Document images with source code

○ ○ ○ ○ ○ ○ ○

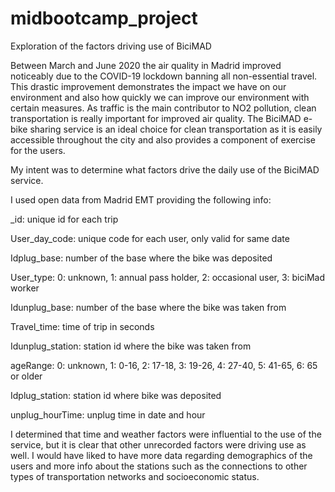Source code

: # midbootcamp_project
Exploration of the factors driving use of BiciMAD

Between March and June 2020 the air quality in Madrid improved noticeably due to the COVID-19 lockdown banning all non-essential travel. This drastic improvement demonstrates the impact we have on our environment and also how quickly we can improve our environment with certain measures. As traffic is the main contributor to NO2 pollution, clean transportation is really important for improved air quality. The BiciMAD e-bike sharing service is an ideal choice for clean transportation as it is easily accessible throughout the city and also provides a component of exercise for the users. 

My intent was to determine what factors drive the daily use of the BiciMAD service.


I used open data from Madrid EMT providing the following info: 

_id:  unique id for each trip

User_day_code:  unique code for each user, only valid for same date

Idplug_base:  number of the base where the bike was deposited

User_type:  0: unknown, 1: annual pass holder, 2: occasional user, 3: biciMad worker

Idunplug_base:    number of the base where the bike was taken from

Travel_time:  time of trip in seconds

Idunplug_station:    station id where the bike was taken from

ageRange: 0: unknown, 1: 0-16, 2: 17-18, 3: 19-26, 4: 27-40, 5: 41-65, 6: 65 or older

Idplug_station:   station id where bike was deposited

unplug_hourTime:  unplug time in date and hour


I determined that time and weather factors were influential to the use of the service, but it is clear that other unrecorded factors were driving use as well. 
I would have liked to have more data regarding demographics of the users and more info about the stations such as the connections to other types of transportation networks and socioeconomic status.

○ ○ ○ ○ ○ ○ ○

Once you reach the line with "I used open" in the data above, copy it and every line after it exactly, up to and including the line with "I determined that".

Your response —
I used open data from Madrid EMT providing the following info: 

_id:  unique id for each trip

User_day_code:  unique code for each user, only valid for same date

Idplug_base:  number of the base where the bike was deposited

User_type:  0: unknown, 1: annual pass holder, 2: occasional user, 3: biciMad worker

Idunplug_base:    number of the base where the bike was taken from

Travel_time:  time of trip in seconds

Idunplug_station:    station id where the bike was taken from

ageRange: 0: unknown, 1: 0-16, 2: 17-18, 3: 19-26, 4: 27-40, 5: 41-65, 6: 65 or older

Idplug_station:   station id where bike was deposited

unplug_hourTime:  unplug time in date and hour


I determined that time and weather factors were influential to the use of the service, but it is clear that other unrecorded factors were driving use as well. 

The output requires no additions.